Overlapping fatigue, cognitive dysfunction, and Faecalibacterium depletion. FM and CFS share enough clinical features that diagnostic overlap is common.

Open Questions

  1. Does the elevated serum butyrate in FM reflect impaired colonocyte uptake, altered bacterial production, or both? Colonocyte butyrate transporter expression studies are needed.
  2. Can the MR-validated copper-iron axis be targeted therapeutically (e.g., copper chelation + iron repletion)? What are the microbiome consequences?
  3. What drives the strain-level functional divergence in Coprococcus 2 — why is a butyrate-associated genus enriched in a butyrate-depleted state?
  4. Is the FM microbiome signature causal, consequential, or both? FMT studies are needed.
  5. Can the AUC=87.8% microbiome classifier be validated in diverse populations and serve as a clinical diagnostic tool?

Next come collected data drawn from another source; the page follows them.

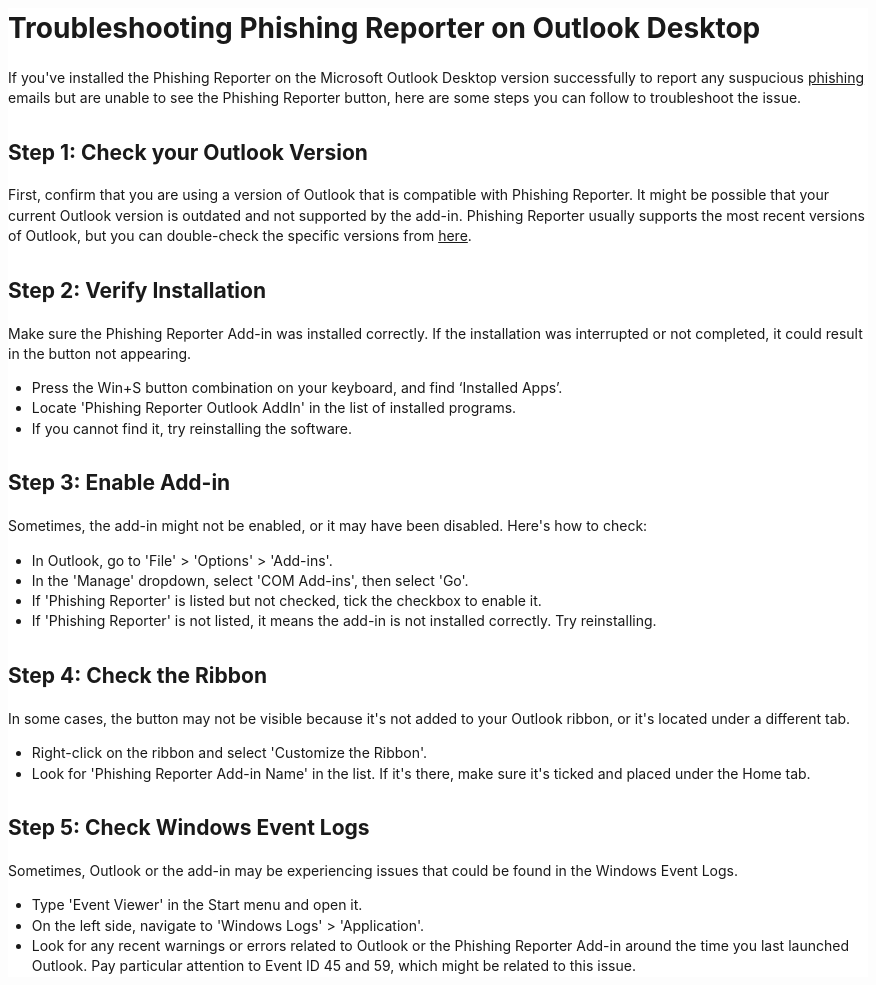 # Troubleshooting Phishing Reporter on Outlook Desktop

If you've installed the Phishing Reporter on the Microsoft Outlook Desktop version successfully to report any suspucious [phishing](https://keepnetlabs.com/products/phishing-simulator) emails but are unable to see the Phishing Reporter button, here are some steps you can follow to troubleshoot the issue.&#x20;

## Step 1: Check your Outlook Version

First, confirm that you are using a version of Outlook that is compatible with Phishing Reporter. It might be possible that your current Outlook version is outdated and not supported by the add-in. Phishing Reporter usually supports the most recent versions of Outlook, but you can double-check the specific versions from [here](../../miscellaneous/platform-requirements/phishing-reporter-requirements.md#software-requirements).

## Step 2: Verify Installation

Make sure the Phishing Reporter Add-in was installed correctly. If the installation was interrupted or not completed, it could result in the button not appearing.

* Press the Win+S button combination on your keyboard, and find ‘Installed Apps’.
* Locate 'Phishing Reporter Outlook AddIn' in the list of installed programs.
* If you cannot find it, try reinstalling the software.

## Step 3: Enable Add-in

Sometimes, the add-in might not be enabled, or it may have been disabled. Here's how to check:

* In Outlook, go to 'File' > 'Options' > 'Add-ins'.
* In the 'Manage' dropdown, select 'COM Add-ins', then select 'Go'.
* If 'Phishing Reporter' is listed but not checked, tick the checkbox to enable it.
* If 'Phishing Reporter' is not listed, it means the add-in is not installed correctly. Try reinstalling.

## Step 4: Check the Ribbon

In some cases, the button may not be visible because it's not added to your Outlook ribbon, or it's located under a different tab.

* Right-click on the ribbon and select 'Customize the Ribbon'.
* Look for 'Phishing Reporter Add-in Name' in the list. If it's there, make sure it's ticked and placed under the Home tab.

## Step 5: Check Windows Event Logs

Sometimes, Outlook or the add-in may be experiencing issues that could be found in the Windows Event Logs.

* Type 'Event Viewer' in the Start menu and open it.
* On the left side, navigate to 'Windows Logs' > 'Application'.
* Look for any recent warnings or errors related to Outlook or the Phishing Reporter Add-in around the time you last launched Outlook. Pay particular attention to Event ID 45 and 59, which might be related to this issue.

Karen's Brain Primitives Active

  • Primitive 1 (Metals as Selective Pressures): Copper excess selects for copper-tolerant taxa (Eggerthella, Collinsella) while iron restriction via hepcidin selects against iron-dependent commensals (Faecalibacterium). The metal landscape determines community composition.
  • Primitive 3 (Mis-metallation and Toxic Metal Entry): Copper displacing zinc and iron in metalloenzymes is a mis-metallation event. Elevated copper competes with iron for transport proteins, creating functional iron deficiency even when dietary iron is adequate.
  • Primitive 4 (Microbial Metal Dependencies as Achilles' Heels): Faecalibacterium's iron dependence is its vulnerability in the FM context. If iron can be selectively delivered to the colonic lumen (bypassing hepcidin) or copper can be chelated, the competitive landscape shifts back toward commensals.
  • Primitive 5 (Two-Sided Ecological Engineering): FM intervention requires both copper reduction/iron restoration (metal axis normalization) and direct microbial support (Faecalibacterium, Bifidobacterium supplementation with dietary fiber substrate).